» **Aim of the exercise**:
Please reproduce the following records exactly as they appear.

*** Opening Data to examine ***

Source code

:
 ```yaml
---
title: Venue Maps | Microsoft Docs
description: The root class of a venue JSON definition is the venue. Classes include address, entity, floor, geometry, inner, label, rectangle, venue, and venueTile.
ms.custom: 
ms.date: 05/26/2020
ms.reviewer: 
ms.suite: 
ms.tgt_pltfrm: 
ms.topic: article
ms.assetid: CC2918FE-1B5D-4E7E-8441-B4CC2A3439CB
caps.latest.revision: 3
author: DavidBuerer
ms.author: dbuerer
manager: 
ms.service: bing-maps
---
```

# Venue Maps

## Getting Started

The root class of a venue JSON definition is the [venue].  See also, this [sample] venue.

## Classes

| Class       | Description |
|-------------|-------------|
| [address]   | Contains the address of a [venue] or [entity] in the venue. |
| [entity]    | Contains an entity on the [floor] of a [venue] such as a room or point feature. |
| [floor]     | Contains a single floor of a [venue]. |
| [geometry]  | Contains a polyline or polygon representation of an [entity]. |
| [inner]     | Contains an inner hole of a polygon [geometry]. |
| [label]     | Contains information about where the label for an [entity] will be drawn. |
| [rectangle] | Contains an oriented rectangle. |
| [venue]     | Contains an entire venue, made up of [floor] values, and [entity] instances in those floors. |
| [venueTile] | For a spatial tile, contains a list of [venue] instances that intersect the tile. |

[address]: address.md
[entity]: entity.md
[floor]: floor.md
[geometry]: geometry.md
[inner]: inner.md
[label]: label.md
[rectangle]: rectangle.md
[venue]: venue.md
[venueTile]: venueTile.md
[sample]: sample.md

*** Closing Data to examine ***

» **Response**:
Source code

:
 ```yaml
---
title: Venue Maps | Microsoft Docs
description: The root class of a venue JSON definition is the venue. Classes include address, entity, floor, geometry, inner, label, rectangle, venue, and venueTile.
ms.custom: 
ms.date: 05/26/2020
ms.reviewer: 
ms.suite: 
ms.tgt_pltfrm: 
ms.topic: article
ms.assetid: CC2918FE-1B5D-4E7E-8441-B4CC2A3439CB
caps.latest.revision: 3
author: DavidBuerer
ms.author: dbuerer
manager: 
ms.service: bing-maps
---
```

# Venue Maps

## Getting Started

The root class of a venue JSON definition is the [venue].  See also, this [sample] venue.

## Classes

| Class       | Description |
|-------------|-------------|
| [address]   | Contains the address of a [venue] or [entity] in the venue. |
| [entity]    | Contains an entity on the [floor] of a [venue] such as a room or point feature. |
| [floor]     | Contains a single floor of a [venue]. |
| [geometry]  | Contains a polyline or polygon representation of an [entity]. |
| [inner]     | Contains an inner hole of a polygon [geometry]. |
| [label]     | Contains information about where the label for an [entity] will be drawn. |
| [rectangle] | Contains an oriented rectangle. |
| [venue]     | Contains an entire venue, made up of [floor] values, and [entity] instances in those floors. |
| [venueTile] | For a spatial tile, contains a list of [venue] instances that intersect the tile. |

[address]: address.md
[entity]: entity.md
[floor]: floor.md
[geometry]: geometry.md
[inner]: inner.md
[label]: label.md
[rectangle]: rectangle.md
[venue]: venue.md
[venueTile]: venueTile.md
[sample]: sample.md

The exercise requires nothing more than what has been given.